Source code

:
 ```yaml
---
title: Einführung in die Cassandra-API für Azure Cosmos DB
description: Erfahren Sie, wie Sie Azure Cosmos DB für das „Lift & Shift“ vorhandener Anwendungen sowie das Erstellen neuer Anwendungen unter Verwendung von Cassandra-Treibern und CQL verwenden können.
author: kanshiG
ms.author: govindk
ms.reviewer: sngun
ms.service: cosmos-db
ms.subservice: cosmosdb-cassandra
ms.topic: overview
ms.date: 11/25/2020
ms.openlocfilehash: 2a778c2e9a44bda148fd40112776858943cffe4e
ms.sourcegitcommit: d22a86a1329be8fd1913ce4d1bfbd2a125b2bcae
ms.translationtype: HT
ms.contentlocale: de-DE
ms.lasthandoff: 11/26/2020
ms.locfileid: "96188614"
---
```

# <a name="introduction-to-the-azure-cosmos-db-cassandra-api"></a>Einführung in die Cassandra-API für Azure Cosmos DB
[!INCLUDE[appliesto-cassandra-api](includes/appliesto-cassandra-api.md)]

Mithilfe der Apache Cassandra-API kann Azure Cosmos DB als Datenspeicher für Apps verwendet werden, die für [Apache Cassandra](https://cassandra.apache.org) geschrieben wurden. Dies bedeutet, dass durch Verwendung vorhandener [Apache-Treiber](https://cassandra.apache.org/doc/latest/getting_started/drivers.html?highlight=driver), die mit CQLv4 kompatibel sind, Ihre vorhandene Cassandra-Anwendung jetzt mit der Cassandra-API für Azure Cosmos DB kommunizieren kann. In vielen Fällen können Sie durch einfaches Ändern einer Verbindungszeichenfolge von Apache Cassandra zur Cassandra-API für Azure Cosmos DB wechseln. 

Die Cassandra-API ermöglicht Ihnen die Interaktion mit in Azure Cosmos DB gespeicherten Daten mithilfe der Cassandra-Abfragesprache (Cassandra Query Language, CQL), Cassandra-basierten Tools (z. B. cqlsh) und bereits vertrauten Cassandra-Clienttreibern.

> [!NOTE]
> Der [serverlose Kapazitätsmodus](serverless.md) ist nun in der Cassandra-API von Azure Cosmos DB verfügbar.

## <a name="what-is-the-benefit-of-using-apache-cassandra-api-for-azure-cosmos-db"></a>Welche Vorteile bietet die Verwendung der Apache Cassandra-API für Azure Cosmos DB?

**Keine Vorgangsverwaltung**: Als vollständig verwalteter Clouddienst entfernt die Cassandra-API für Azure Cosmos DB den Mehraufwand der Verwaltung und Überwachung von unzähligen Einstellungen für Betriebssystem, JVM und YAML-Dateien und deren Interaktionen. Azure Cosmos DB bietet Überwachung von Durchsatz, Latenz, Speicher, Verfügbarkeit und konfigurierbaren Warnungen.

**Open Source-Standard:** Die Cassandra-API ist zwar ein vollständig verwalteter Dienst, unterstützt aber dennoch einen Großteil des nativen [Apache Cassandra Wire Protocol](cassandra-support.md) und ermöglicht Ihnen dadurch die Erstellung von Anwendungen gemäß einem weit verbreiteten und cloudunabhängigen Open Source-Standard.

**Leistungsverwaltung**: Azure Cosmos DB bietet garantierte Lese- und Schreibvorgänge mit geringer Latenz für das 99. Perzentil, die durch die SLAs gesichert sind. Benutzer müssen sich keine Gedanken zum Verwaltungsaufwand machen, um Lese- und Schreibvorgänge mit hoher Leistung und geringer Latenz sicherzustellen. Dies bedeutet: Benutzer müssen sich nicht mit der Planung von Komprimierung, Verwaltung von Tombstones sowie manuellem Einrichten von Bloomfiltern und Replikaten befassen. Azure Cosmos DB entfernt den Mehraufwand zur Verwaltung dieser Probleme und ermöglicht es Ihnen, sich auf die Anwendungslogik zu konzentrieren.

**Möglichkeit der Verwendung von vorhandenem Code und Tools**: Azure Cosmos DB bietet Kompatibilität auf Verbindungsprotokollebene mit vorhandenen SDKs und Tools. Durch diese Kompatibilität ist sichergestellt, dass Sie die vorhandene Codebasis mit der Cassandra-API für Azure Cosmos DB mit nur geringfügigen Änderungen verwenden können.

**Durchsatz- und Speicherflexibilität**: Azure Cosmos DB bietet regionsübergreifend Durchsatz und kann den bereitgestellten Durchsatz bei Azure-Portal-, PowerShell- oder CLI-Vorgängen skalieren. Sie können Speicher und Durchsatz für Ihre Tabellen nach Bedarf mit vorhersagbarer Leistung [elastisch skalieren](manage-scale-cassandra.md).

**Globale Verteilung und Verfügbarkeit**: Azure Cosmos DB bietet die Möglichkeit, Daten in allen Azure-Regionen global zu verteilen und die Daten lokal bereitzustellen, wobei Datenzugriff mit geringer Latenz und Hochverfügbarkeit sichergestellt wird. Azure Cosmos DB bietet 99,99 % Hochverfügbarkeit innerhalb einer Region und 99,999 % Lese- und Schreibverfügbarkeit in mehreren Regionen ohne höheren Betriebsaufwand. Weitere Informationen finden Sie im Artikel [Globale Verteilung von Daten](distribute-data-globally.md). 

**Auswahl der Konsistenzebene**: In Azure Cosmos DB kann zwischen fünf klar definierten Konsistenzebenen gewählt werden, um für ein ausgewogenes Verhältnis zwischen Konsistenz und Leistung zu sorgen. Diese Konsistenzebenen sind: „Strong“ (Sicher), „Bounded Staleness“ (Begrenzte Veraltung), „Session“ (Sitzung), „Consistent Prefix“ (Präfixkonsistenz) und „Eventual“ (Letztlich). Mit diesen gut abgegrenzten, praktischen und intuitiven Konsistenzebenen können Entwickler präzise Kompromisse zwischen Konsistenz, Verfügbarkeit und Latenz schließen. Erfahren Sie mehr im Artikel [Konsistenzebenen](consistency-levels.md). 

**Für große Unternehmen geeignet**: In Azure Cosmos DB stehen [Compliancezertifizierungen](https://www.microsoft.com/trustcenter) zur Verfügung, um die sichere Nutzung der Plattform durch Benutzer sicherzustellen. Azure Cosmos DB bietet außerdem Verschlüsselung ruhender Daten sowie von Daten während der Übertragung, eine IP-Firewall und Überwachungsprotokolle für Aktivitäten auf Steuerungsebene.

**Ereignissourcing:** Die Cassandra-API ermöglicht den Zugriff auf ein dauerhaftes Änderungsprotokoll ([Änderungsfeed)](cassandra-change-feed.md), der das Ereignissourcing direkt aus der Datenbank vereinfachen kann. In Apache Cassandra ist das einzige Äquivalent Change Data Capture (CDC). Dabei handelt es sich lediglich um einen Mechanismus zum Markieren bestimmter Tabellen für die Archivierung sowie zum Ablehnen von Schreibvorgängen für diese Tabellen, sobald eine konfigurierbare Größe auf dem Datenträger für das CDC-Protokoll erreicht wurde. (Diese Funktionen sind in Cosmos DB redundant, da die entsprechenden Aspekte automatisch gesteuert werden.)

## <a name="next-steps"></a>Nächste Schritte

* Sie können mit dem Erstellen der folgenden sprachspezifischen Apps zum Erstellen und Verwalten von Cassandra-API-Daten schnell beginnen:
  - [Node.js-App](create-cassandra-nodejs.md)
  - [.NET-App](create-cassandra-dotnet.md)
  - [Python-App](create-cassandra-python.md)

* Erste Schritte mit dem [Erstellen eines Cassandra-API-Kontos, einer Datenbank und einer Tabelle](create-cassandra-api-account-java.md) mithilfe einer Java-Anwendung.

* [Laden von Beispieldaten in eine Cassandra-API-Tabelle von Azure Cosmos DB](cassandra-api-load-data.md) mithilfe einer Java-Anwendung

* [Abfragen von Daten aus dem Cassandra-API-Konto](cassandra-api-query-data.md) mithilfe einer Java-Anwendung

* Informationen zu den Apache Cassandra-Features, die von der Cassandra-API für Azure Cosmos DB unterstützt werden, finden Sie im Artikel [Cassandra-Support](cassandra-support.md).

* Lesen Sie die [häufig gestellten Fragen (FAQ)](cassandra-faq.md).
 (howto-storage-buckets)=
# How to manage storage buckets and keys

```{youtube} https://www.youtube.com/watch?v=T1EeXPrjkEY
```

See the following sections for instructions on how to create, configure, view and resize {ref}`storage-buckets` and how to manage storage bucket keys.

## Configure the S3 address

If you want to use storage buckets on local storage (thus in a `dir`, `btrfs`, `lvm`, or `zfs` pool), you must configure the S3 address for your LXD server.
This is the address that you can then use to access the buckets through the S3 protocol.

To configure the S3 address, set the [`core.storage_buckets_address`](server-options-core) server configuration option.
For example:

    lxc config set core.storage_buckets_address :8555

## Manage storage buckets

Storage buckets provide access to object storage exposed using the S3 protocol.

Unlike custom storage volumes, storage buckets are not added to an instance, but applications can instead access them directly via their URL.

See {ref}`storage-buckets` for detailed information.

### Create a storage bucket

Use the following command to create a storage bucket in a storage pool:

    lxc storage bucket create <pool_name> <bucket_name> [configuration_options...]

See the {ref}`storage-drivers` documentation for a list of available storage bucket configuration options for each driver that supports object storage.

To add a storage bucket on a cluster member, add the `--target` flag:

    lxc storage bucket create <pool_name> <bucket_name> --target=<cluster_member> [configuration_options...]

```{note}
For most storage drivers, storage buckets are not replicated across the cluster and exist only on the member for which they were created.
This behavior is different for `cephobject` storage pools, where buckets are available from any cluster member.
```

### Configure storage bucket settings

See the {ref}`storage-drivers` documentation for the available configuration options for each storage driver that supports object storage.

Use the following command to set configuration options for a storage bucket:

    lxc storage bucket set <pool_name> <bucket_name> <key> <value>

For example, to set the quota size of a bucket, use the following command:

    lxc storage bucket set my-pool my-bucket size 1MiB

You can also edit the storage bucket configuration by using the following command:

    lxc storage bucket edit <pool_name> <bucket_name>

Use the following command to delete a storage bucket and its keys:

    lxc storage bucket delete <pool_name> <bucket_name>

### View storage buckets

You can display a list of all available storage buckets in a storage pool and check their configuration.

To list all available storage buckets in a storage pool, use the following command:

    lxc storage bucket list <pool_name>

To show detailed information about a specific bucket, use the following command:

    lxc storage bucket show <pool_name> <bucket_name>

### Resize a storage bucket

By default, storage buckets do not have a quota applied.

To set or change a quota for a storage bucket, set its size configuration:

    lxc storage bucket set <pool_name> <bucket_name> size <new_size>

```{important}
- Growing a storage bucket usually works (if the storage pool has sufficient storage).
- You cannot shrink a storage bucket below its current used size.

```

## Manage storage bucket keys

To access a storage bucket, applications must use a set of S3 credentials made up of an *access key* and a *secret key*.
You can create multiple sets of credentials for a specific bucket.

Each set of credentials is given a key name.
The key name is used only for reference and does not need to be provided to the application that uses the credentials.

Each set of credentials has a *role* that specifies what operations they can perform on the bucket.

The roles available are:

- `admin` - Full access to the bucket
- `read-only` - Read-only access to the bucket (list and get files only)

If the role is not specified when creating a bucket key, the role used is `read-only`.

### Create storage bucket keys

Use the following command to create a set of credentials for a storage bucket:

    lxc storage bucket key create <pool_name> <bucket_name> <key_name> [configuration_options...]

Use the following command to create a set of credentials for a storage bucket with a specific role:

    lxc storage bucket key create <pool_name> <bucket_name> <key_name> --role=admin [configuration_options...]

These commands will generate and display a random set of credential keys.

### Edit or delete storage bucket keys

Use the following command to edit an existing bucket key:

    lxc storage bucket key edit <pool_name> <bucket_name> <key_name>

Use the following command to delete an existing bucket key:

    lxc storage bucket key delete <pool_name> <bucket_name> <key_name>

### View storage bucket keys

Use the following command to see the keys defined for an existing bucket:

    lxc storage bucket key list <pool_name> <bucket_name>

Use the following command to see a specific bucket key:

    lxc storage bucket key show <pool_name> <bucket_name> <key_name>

**Task goal**
The output should be exactly the lines above from the line containing "each driver that supports object storage." to the line containing "### Configure storage bucket settings", inclusive, with no other lines.

**Result**
See the {ref}`storage-drivers` documentation for a list of available storage bucket configuration options for each driver that supports object storage.

To add a storage bucket on a cluster member, add the `--target` flag:

    lxc storage bucket create <pool_name> <bucket_name> --target=<cluster_member> [configuration_options...]

```{note}
For most storage drivers, storage buckets are not replicated across the cluster and exist only on the member for which they were created.
This behavior is different for `cephobject` storage pools, where buckets are available from any cluster member.
```

### Configure storage bucket settings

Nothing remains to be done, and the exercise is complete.